What are some methods that scammers or rental property use?
-False Seller. This occurs when a person falsely states that he is the owner of the property. Commonly the property has a rental price that is unbelievably cheap because they have “the urgent need to sell". The scammer requests the interested customers to send a wire, so “they don´t lose the opportunity”.
- Houses or apartments for very cheap. When the charges for a rental property are extremely cheap, scammers often use false phone numbers or simply omit this information to force potential tenants to connect with them via e-mail. Scammers often post photos in order to receive more emails from interested parties asking for information.
When contacted, the scammer says he is not able to show the property because he is out of the country but that he is willing to perform the transaction and send the keys in exchange for the payment. When the payment is complete, the customer is left with a set of false keys and a nonexistent property.
What can you do to protect yourself?
Red Flag No. 1: A spectacular property at a very low price.

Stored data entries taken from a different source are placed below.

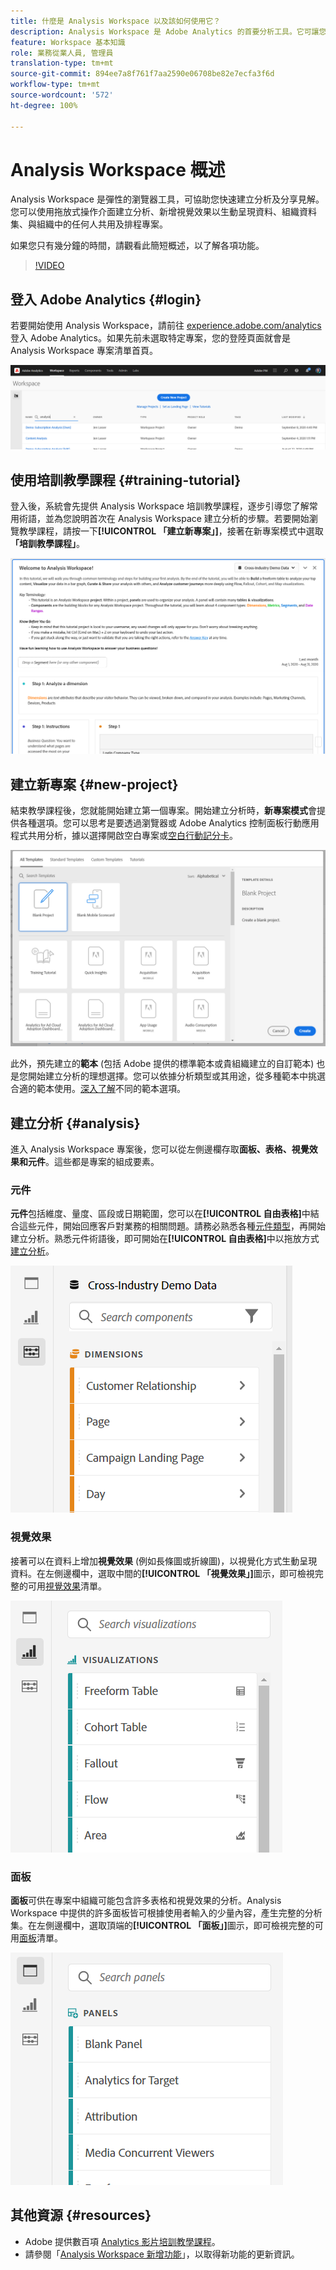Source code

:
 ```yaml
---
title: 什麼是 Analysis Workspace 以及該如何使用它？
description: Analysis Workspace 是 Adobe Analytics 的首要分析工具。它可讓您使用面板、表格、視覺效果和其他元件好讓資料栩栩如生、組織資料集、共用及排程專案，還有其他功能。
feature: Workspace 基本知識
role: 業務從業人員, 管理員
translation-type: tm+mt
source-git-commit: 894ee7a8f761f7aa2590e06708be82e7ecfa3f6d
workflow-type: tm+mt
source-wordcount: '572'
ht-degree: 100%

---
```



# Analysis Workspace 概述

Analysis Workspace 是彈性的瀏覽器工具，可協助您快速建立分析及分享見解。您可以使用拖放式操作介面建立分析、新增視覺效果以生動呈現資料、組織資料集、與組織中的任何人共用及排程專案。

如果您只有幾分鐘的時間，請觀看此簡短概述，以了解各項功能。

>[!VIDEO](https://video.tv.adobe.com/v/26266/?quality=12)

## 登入 Adobe Analytics {#login}

若要開始使用 Analysis Workspace，請前往 [experience.adobe.com/analytics](http://experience.adobe.com/analytics) 登入 Adobe Analytics。如果先前未選取特定專案，您的登陸頁面就會是 Analysis Workspace 專案清單首頁。

![](assets/login-analytics.png)

## 使用培訓教學課程 {#training-tutorial}

登入後，系統會先提供 Analysis Workspace 培訓教學課程，逐步引導您了解常用術語，並為您說明首次在 Analysis Workspace 建立分析的步驟。若要開始瀏覽教學課程，請按一下&#x200B;**[!UICONTROL 「建立新專案」]**，接著在新專案模式中選取&#x200B;**「培訓教學課程」**。

![](assets/training-tutorial.png)

## 建立新專案 {#new-project}

結束教學課程後，您就能開始建立第一個專案。開始建立分析時，**新專案模式**&#x200B;會提供各種選項。您可以思考是要透過瀏覽器或 Adobe Analytics 控制面板行動應用程式共用分析，據以選擇開啟空白專案或[空白行動記分卡](https://docs.adobe.com/content/help/zh-Hant/analytics/analyze/mobapp/curator.translate.html)。

![](assets/create-new-project.png)

此外，預先建立的&#x200B;**範本** (包括 Adobe 提供的標準範本或貴組織建立的自訂範本) 也是您開始建立分析的理想選擇。您可以依據分析類型或其用途，從多種範本中挑選合適的範本使用。[深入了解](https://docs.adobe.com/content/help/zh-Hant/analytics/analyze/analysis-workspace/build-workspace-project/starter-projects.html)不同的範本選項。

## 建立分析 {#analysis}

進入 Analysis Workspace 專案後，您可以從左側邊欄存取&#x200B;**面板、表格、視覺效果和元件**。這些都是專案的組成要素。

### 元件

**元件**&#x200B;包括維度、量度、區段或日期範圍，您可以在&#x200B;**[!UICONTROL 自由表格]**&#x200B;中結合這些元件，開始回應客戶對業務的相關問題。請務必熟悉各種[元件類型](/help/analyze/analysis-workspace/components/analysis-workspace-components.md)，再開始建立分析。熟悉元件術語後，即可開始在&#x200B;**[!UICONTROL 自由表格]**&#x200B;中以拖放方式[建立分析](https://docs.adobe.com/content/help/zh-Hant/analytics/analyze/analysis-workspace/build-workspace-project/t-freeform-project.html)。

![](assets/build-components.png)

### 視覺效果

接著可以在資料上增加&#x200B;**視覺效果** (例如長條圖或折線圖)，以視覺化方式生動呈現資料。在左側邊欄中，選取中間的&#x200B;**[!UICONTROL 「視覺效果」]**&#x200B;圖示，即可檢視完整的可用[視覺效果](https://docs.adobe.com/content/help/zh-Hant/analytics/analyze/analysis-workspace/visualizations/freeform-analysis-visualizations.html)清單。

![](assets/build-visualizations.png)

### 面板

**面板**&#x200B;可供在專案中組織可能包含許多表格和視覺效果的分析。Analysis Workspace 中提供的許多面板皆可根據使用者輸入的少量內容，產生完整的分析集。在左側邊欄中，選取頂端的&#x200B;**[!UICONTROL 「面板」]**&#x200B;圖示，即可檢視完整的可用[面板](https://docs.adobe.com/content/help/zh-Hant/analytics/analyze/analysis-workspace/panels/panels.html)清單。

![](assets/build-panels.png)

## 其他資源 {#resources}

* Adobe 提供數百項 [Analytics 影片培訓教學課程](https://docs.adobe.com/content/help/zh-Hant/analytics-learn/tutorials/overview.html)。
* 請參閱「[Analysis Workspace 新增功能](/help/analyze/analysis-workspace/new-features-in-analysis-workspace.md)」，以取得新功能的更新資訊。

If you find a spectacular property, with a great location and unbelievably low price, view this with caution.
Red Flag No. 2: The phone of the advertiser is always out of service.
Most scammers over the Internet include a fake phone number in their advertisement. The main objective is to force interested tenants to contact the scammer via email so that they may request additional personal information. You must use common sense and ask questions like: If it’s a legal business, why they don’t have a cell phone or phone line? If someone is announcing a luxury penthouse, why you cannot get in touch with him and why everything has to be via e-mail?
Red Flag No. 3: The advertiser is located outside the city or the country.
The scammer will always provide reasons why they are unable to meet in person. This usually includes work conflicts, unexpected travel or an emergency. They may also imply that their prices can remain low because the property is managed remotely.
Most important, if it seems too good to be true, it probably is. You should never send money to someone you have not personally met, and are not certain the actual property exists. Also, it is recommended that you only use reputable third party websites and booking agencies when renting a property. This will ensure a more transparent transaction.